Dalam laporan keuangan terbaru MCAS hingga triwulan III 2020, perusahaan mampu meraup laba bersih senilai Rp 17,87 miliar. Meski begitu laba bersih tersebut tercatat mengalami penurunan signifikan 81,3% dibandingkan dengan periode sama tahun lalu senilai Rp 95,57 miliar.
Padahal, pendapatan bersih MCAS mengalami kenaikan 10,32% secara yoy menjadi Rp 8,68 triliun. Namun, beban pokok pendapatan perusahaan memang ikut mengalami kenaikan 11,12% secara tahunan menjadi Rp 8,5 triliun.

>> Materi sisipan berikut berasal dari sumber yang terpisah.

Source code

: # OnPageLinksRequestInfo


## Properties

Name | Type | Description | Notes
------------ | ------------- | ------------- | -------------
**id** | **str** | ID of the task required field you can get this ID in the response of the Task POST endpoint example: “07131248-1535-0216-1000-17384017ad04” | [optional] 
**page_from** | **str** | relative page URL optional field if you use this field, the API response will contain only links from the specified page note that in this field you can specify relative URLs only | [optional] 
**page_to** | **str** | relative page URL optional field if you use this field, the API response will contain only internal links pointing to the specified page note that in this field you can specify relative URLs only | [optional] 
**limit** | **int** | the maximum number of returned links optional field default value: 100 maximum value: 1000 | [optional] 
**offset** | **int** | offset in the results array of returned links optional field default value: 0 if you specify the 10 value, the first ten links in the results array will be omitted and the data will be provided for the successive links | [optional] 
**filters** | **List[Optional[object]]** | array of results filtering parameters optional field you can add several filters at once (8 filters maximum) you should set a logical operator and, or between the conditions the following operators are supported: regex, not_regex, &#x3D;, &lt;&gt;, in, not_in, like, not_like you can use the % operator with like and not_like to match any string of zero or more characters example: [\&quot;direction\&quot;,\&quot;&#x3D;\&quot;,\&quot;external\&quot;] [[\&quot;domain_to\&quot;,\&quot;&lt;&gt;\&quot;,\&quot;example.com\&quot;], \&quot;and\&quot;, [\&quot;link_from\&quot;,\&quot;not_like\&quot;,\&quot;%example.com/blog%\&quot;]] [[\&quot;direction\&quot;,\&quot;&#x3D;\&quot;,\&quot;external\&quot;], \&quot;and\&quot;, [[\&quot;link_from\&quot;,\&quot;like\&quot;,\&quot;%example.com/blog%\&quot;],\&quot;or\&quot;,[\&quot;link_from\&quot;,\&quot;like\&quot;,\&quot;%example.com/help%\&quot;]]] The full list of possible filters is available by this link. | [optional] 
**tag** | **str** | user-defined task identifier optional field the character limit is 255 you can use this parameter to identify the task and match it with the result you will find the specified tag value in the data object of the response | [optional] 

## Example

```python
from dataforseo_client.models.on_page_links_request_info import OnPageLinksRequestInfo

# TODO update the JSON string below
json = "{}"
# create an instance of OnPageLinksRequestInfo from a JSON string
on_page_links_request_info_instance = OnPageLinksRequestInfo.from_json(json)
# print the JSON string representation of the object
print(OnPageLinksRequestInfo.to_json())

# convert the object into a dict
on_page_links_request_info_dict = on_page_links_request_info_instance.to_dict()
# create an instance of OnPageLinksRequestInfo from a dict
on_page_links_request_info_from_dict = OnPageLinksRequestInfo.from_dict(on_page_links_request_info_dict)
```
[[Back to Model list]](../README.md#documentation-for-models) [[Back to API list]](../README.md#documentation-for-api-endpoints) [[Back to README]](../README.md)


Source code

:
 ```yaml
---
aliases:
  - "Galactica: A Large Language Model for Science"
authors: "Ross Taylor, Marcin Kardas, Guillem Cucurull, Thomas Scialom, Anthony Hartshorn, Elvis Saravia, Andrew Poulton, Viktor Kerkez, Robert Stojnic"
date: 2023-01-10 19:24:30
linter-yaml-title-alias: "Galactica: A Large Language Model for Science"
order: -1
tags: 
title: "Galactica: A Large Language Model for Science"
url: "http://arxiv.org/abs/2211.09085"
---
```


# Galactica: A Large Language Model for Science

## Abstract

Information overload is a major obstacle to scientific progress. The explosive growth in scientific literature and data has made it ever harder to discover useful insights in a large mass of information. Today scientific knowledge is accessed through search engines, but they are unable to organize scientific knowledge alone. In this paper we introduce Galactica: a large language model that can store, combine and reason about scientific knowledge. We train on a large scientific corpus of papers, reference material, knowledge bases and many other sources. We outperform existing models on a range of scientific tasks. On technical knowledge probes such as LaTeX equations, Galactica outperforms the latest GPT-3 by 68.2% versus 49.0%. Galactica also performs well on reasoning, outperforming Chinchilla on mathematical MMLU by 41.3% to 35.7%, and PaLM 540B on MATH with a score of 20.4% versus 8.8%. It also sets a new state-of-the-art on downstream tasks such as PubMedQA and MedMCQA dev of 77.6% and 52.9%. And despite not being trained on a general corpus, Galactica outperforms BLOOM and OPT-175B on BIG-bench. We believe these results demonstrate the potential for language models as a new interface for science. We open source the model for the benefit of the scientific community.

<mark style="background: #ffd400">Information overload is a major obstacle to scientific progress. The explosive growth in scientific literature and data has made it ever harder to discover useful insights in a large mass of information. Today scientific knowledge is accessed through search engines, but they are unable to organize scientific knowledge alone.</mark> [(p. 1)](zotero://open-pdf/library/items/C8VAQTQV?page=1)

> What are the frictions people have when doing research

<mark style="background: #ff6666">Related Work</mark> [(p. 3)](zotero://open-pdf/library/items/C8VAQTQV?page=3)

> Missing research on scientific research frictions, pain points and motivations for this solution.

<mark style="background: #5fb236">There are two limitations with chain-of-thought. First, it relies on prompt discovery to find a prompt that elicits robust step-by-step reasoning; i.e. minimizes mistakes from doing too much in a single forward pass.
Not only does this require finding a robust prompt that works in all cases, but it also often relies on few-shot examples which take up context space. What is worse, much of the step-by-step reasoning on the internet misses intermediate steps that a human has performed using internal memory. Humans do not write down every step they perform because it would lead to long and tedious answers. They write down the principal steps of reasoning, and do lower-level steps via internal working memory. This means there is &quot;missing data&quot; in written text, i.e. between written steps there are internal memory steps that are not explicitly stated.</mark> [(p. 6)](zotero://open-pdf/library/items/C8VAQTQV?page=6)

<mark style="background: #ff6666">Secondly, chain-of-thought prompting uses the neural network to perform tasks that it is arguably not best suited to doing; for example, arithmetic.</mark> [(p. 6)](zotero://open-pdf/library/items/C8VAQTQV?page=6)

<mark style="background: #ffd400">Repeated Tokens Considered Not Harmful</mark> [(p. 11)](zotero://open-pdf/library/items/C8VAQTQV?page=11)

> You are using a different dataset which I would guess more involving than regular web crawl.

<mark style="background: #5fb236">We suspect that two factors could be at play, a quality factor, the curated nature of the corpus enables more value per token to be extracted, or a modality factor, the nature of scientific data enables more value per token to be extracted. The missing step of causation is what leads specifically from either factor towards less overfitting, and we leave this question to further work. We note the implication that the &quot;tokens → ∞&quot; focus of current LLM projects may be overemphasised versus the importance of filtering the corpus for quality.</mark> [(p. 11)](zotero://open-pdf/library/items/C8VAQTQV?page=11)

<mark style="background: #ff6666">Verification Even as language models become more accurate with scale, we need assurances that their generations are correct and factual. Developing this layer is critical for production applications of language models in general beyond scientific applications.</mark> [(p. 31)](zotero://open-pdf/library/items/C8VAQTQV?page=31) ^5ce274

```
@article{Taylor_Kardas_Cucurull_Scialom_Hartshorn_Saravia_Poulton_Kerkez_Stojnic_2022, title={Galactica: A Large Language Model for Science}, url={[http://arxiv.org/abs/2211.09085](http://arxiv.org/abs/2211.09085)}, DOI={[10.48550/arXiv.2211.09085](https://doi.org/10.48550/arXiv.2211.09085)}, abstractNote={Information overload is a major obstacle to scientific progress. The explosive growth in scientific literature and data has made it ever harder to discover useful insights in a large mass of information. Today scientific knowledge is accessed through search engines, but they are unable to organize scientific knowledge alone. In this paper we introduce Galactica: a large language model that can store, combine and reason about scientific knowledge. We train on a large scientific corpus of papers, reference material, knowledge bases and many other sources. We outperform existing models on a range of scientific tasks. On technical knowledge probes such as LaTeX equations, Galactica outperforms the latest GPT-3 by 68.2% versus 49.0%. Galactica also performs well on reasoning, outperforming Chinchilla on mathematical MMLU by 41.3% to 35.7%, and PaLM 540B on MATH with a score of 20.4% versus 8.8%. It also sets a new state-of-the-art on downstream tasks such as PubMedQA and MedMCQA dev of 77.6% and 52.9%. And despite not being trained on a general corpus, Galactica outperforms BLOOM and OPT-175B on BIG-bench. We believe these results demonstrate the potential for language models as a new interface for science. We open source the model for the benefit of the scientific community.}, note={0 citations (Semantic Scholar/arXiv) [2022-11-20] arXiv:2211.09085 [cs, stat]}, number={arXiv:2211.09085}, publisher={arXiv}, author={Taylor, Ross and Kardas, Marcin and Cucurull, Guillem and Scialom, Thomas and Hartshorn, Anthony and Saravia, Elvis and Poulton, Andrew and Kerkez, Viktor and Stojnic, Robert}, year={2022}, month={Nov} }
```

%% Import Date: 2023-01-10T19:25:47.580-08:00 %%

Total beban usaha MCAS sebenarnya mengalami penurunan 11,32% secara tahunan menjadi Rp 73,89 miliar. Meski begitu, laba usaha perusahaan tercatat senilai Rp 102,04 miliar atau turun hingga 23,03% secara tahunan.
Laba bersih MCAS mengalami penurunan signifikan tersebut disebabkan beban lain-lain yang menggerus profitabilitas senilai Rp 21,23 miliar. Padahal, di periode yang sama tahun sebelumnya, membukukan penghasilan lain-lain senilai Rp 48,03 miliar.